When a line of the records below contains the string "scale", copy that whole line.

● ● ● ● ● ● ●

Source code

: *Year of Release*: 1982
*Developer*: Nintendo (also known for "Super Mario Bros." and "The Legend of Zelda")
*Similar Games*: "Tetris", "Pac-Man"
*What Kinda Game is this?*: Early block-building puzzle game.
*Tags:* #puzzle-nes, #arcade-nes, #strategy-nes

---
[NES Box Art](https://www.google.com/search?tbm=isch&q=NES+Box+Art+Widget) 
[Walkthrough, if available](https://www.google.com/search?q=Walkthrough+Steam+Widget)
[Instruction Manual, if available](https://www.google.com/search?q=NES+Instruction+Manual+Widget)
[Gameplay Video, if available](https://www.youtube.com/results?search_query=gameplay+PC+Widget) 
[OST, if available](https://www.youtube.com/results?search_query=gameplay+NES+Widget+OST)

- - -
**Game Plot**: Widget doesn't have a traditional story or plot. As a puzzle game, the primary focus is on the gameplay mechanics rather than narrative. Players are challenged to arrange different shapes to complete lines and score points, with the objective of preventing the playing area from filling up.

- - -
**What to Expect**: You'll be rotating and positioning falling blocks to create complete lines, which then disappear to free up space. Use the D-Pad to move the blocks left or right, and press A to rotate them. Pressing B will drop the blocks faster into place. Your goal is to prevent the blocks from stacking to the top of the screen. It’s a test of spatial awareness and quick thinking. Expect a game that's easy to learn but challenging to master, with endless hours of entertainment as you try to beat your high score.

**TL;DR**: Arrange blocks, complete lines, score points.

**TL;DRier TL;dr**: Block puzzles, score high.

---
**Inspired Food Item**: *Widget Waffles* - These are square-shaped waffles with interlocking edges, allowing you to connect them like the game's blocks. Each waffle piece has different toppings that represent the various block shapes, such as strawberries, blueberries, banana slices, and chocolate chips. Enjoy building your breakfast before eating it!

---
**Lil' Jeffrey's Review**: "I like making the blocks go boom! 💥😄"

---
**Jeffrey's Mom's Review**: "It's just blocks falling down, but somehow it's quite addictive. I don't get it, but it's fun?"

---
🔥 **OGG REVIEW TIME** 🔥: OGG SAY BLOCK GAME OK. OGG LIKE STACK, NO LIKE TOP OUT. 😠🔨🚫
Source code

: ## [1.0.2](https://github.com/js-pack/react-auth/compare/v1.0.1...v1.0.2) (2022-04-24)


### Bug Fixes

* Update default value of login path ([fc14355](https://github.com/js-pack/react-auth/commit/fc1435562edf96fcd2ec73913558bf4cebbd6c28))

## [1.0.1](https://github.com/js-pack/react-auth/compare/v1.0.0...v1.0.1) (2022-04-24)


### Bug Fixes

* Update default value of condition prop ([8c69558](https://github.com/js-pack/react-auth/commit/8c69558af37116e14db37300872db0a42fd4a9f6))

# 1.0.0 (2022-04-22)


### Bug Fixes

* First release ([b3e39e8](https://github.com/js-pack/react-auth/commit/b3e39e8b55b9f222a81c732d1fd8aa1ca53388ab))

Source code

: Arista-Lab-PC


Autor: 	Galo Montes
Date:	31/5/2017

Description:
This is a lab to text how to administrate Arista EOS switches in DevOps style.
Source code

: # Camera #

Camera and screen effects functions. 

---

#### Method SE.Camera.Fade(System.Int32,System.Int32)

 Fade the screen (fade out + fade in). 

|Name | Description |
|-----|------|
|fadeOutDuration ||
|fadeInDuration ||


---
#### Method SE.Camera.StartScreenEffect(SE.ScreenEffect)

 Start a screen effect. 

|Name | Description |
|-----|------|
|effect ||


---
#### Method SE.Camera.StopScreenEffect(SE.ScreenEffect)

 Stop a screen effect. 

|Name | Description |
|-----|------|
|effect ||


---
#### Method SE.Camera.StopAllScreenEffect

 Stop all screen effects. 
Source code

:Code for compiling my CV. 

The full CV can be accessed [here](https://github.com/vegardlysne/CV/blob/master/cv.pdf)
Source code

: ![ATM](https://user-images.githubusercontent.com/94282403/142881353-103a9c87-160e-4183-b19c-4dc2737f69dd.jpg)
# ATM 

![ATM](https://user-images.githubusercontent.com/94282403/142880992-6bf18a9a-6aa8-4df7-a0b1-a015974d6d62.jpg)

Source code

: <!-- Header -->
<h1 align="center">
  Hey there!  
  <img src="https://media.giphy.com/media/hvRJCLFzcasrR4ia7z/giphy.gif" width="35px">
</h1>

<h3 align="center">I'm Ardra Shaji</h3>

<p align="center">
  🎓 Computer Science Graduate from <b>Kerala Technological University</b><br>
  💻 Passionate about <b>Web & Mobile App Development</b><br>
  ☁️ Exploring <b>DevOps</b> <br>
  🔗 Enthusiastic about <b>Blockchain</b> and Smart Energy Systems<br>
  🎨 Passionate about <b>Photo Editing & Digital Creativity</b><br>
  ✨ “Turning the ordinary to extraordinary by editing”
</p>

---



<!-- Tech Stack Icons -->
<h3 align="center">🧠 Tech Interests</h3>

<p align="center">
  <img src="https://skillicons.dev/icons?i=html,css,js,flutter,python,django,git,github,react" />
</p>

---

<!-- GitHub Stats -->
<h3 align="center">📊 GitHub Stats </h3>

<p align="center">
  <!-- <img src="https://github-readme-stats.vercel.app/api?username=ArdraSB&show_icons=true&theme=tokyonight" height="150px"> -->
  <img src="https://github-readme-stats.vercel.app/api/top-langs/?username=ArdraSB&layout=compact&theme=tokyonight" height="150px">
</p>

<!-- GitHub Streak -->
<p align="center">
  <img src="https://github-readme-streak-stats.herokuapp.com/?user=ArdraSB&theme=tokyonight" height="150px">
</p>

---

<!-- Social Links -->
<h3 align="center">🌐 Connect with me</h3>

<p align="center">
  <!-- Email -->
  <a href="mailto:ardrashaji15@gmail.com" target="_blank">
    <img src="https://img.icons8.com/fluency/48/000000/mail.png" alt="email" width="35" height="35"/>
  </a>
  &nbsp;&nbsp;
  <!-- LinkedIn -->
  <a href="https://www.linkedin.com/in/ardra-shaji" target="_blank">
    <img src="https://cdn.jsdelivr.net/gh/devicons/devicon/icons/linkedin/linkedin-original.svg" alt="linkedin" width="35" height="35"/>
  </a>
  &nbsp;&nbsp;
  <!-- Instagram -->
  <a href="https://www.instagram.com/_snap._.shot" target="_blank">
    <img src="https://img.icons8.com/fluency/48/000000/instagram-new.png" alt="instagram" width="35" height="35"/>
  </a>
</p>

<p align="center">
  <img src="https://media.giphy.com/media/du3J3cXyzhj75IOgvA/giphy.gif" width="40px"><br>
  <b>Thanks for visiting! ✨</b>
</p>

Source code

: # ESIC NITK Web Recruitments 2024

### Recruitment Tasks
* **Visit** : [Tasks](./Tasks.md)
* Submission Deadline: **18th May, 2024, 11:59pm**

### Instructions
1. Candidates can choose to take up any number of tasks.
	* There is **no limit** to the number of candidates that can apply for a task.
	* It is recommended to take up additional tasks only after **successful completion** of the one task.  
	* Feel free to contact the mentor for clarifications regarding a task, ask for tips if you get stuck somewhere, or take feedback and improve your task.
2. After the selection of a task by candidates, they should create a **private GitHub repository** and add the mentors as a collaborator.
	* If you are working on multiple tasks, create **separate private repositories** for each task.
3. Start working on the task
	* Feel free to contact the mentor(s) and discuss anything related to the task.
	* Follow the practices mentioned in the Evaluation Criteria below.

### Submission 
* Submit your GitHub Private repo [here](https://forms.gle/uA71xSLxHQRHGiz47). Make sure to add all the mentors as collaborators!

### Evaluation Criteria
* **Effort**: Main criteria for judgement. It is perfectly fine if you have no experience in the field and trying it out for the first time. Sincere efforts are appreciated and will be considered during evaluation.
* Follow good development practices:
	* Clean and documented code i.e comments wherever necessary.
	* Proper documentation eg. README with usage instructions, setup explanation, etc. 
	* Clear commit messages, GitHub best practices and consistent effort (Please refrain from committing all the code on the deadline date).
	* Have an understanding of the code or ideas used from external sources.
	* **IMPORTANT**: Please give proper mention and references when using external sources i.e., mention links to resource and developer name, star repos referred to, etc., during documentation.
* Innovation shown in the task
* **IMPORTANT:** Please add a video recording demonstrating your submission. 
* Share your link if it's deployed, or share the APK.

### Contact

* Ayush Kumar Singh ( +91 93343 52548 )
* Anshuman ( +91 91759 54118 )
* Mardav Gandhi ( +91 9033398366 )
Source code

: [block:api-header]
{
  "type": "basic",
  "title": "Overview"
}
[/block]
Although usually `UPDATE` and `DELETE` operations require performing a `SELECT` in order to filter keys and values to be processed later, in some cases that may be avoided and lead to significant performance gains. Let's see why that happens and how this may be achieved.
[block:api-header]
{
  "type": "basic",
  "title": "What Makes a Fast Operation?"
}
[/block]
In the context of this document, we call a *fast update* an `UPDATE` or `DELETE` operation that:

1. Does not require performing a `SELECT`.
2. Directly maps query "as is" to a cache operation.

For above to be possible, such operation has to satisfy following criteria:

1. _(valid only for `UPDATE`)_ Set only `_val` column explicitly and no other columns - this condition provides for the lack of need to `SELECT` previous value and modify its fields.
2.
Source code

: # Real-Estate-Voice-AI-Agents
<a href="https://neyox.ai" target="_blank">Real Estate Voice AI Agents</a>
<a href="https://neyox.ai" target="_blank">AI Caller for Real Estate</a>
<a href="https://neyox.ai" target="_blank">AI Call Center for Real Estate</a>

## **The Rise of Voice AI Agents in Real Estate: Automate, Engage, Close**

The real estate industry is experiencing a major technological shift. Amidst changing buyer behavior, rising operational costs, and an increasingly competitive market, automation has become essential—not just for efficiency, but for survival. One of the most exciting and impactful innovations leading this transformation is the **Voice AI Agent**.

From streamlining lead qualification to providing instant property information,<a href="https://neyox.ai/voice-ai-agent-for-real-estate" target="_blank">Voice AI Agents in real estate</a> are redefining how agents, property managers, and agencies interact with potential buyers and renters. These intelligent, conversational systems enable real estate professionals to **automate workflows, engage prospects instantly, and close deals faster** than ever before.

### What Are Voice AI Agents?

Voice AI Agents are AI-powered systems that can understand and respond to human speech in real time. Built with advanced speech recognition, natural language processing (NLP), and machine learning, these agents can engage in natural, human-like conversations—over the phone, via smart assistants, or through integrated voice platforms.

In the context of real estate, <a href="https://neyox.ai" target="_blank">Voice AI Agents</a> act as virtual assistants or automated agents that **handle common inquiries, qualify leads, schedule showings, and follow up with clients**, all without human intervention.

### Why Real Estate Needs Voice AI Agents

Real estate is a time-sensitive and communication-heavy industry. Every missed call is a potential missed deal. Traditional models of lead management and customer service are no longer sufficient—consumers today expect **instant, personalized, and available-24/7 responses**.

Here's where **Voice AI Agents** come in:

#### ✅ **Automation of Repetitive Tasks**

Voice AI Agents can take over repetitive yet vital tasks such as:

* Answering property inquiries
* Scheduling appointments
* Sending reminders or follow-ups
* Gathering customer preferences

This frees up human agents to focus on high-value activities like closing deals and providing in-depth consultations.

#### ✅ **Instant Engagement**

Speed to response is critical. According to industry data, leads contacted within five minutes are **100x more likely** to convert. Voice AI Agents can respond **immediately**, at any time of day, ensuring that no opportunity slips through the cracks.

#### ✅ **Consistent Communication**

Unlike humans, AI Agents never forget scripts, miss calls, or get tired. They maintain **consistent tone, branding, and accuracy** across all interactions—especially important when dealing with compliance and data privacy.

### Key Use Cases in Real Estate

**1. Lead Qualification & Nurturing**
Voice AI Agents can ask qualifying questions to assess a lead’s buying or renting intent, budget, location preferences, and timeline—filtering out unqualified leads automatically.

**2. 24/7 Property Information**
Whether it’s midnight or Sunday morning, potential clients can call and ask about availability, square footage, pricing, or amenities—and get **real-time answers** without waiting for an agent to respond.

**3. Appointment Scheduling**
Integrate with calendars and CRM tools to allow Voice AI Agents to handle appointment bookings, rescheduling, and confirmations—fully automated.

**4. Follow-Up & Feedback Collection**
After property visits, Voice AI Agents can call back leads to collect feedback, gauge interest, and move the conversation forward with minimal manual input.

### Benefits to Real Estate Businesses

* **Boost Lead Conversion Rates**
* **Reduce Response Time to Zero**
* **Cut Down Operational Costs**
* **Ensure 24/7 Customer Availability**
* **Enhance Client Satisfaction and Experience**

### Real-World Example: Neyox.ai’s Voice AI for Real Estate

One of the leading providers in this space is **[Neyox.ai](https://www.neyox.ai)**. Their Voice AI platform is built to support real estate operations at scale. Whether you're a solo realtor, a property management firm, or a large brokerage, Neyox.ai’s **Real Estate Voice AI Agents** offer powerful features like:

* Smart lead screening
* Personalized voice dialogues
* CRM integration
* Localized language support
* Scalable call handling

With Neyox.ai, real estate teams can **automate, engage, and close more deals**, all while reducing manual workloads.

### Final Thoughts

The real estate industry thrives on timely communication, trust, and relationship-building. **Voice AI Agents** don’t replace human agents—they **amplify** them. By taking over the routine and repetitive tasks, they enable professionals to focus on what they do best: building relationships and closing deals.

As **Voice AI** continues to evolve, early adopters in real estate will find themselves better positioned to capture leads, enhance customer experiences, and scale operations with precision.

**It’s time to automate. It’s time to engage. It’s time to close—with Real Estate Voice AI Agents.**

● ● ● ● ● ● ●

-- SOLUTION --
One of the leading providers in this space is **[Neyox.ai](https://www.neyox.ai)**. Their Voice AI platform is built to support real estate operations at scale. Whether you're a solo realtor, a property management firm, or a large brokerage, Neyox.ai’s **Real Estate Voice AI Agents** offer powerful features like:
As **Voice AI** continues to evolve, early adopters in real estate will find themselves better positioned to capture leads, enhance customer experiences, and scale operations with precision.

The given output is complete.